• _Exercise brief_:
Copy each line below without leaving any out.

• _Recorded information_:
*-*-*

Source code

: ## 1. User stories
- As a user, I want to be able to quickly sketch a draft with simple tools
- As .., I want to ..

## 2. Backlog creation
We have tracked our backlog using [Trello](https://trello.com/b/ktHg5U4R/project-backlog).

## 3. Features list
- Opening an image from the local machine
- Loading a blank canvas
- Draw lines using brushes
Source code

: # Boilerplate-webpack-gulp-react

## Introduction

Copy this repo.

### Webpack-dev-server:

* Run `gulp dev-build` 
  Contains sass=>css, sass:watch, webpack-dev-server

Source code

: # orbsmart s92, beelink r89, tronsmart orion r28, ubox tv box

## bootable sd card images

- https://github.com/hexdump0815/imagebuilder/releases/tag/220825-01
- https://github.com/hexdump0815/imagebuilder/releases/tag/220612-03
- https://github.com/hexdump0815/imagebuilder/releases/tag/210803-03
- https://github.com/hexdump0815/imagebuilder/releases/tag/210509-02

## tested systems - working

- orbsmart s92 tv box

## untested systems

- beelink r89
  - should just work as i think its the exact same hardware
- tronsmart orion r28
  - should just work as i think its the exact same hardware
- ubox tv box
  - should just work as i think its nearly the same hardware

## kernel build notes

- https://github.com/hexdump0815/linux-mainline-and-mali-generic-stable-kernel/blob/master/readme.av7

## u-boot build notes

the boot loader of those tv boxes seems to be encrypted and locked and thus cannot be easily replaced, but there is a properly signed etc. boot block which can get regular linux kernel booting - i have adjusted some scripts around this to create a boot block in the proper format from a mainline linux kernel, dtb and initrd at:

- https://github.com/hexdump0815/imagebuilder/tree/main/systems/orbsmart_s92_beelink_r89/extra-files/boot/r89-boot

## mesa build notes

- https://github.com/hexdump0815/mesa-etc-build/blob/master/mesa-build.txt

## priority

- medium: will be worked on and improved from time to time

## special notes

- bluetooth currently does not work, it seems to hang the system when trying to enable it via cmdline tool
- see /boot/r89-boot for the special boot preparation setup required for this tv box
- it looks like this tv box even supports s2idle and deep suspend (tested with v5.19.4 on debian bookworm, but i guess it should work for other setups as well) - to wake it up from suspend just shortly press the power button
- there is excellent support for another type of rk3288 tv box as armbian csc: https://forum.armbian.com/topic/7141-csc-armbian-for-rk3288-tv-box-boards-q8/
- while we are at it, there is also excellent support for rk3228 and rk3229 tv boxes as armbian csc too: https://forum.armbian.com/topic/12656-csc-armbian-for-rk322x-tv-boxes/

*-*-*

• _Reply to the exercise_:
Source code

: ## 1. User stories
- As a user, I want to be able to quickly sketch a draft with simple tools
- As .., I want to ..

## 2. Backlog creation
We have tracked our backlog using [Trello](https://trello.com/b/ktHg5U4R/project-backlog).

## 3. Features list
- Opening an image from the local machine
- Loading a blank canvas
- Draw lines using brushes
Source code

: # Boilerplate-webpack-gulp-react

## Introduction

Copy this repo.

### Webpack-dev-server:

* Run `gulp dev-build` 
  Contains sass=>css, sass:watch, webpack-dev-server

Source code

: # orbsmart s92, beelink r89, tronsmart orion r28, ubox tv box

## bootable sd card images

- https://github.com/hexdump0815/imagebuilder/releases/tag/220825-01
- https://github.com/hexdump0815/imagebuilder/releases/tag/220612-03
- https://github.com/hexdump0815/imagebuilder/releases/tag/210803-03
- https://github.com/hexdump0815/imagebuilder/releases/tag/210509-02

## tested systems - working

- orbsmart s92 tv box

## untested systems

- beelink r89
  - should just work as i think its the exact same hardware
- tronsmart orion r28
  - should just work as i think its the exact same hardware
- ubox tv box
  - should just work as i think its nearly the same hardware

## kernel build notes

- https://github.com/hexdump0815/linux-mainline-and-mali-generic-stable-kernel/blob/master/readme.av7

## u-boot build notes

the boot loader of those tv boxes seems to be encrypted and locked and thus cannot be easily replaced, but there is a properly signed etc. boot block which can get regular linux kernel booting - i have adjusted some scripts around this to create a boot block in the proper format from a mainline linux kernel, dtb and initrd at:

- https://github.com/hexdump0815/imagebuilder/tree/main/systems/orbsmart_s92_beelink_r89/extra-files/boot/r89-boot

## mesa build notes

- https://github.com/hexdump0815/mesa-etc-build/blob/master/mesa-build.txt

## priority

- medium: will be worked on and improved from time to time

## special notes

- bluetooth currently does not work, it seems to hang the system when trying to enable it via cmdline tool
- see /boot/r89-boot for the special boot preparation setup required for this tv box
- it looks like this tv box even supports s2idle and deep suspend (tested with v5.19.4 on debian bookworm, but i guess it should work for other setups as well) - to wake it up from suspend just shortly press the power button
- there is excellent support for another type of rk3288 tv box as armbian csc: https://forum.armbian.com/topic/7141-csc-armbian-for-rk3288-tv-box-boards-q8/
- while we are at it, there is also excellent support for rk3228 and rk3229 tv boxes as armbian csc too: https://forum.armbian.com/topic/12656-csc-armbian-for-rk322x-tv-boxes/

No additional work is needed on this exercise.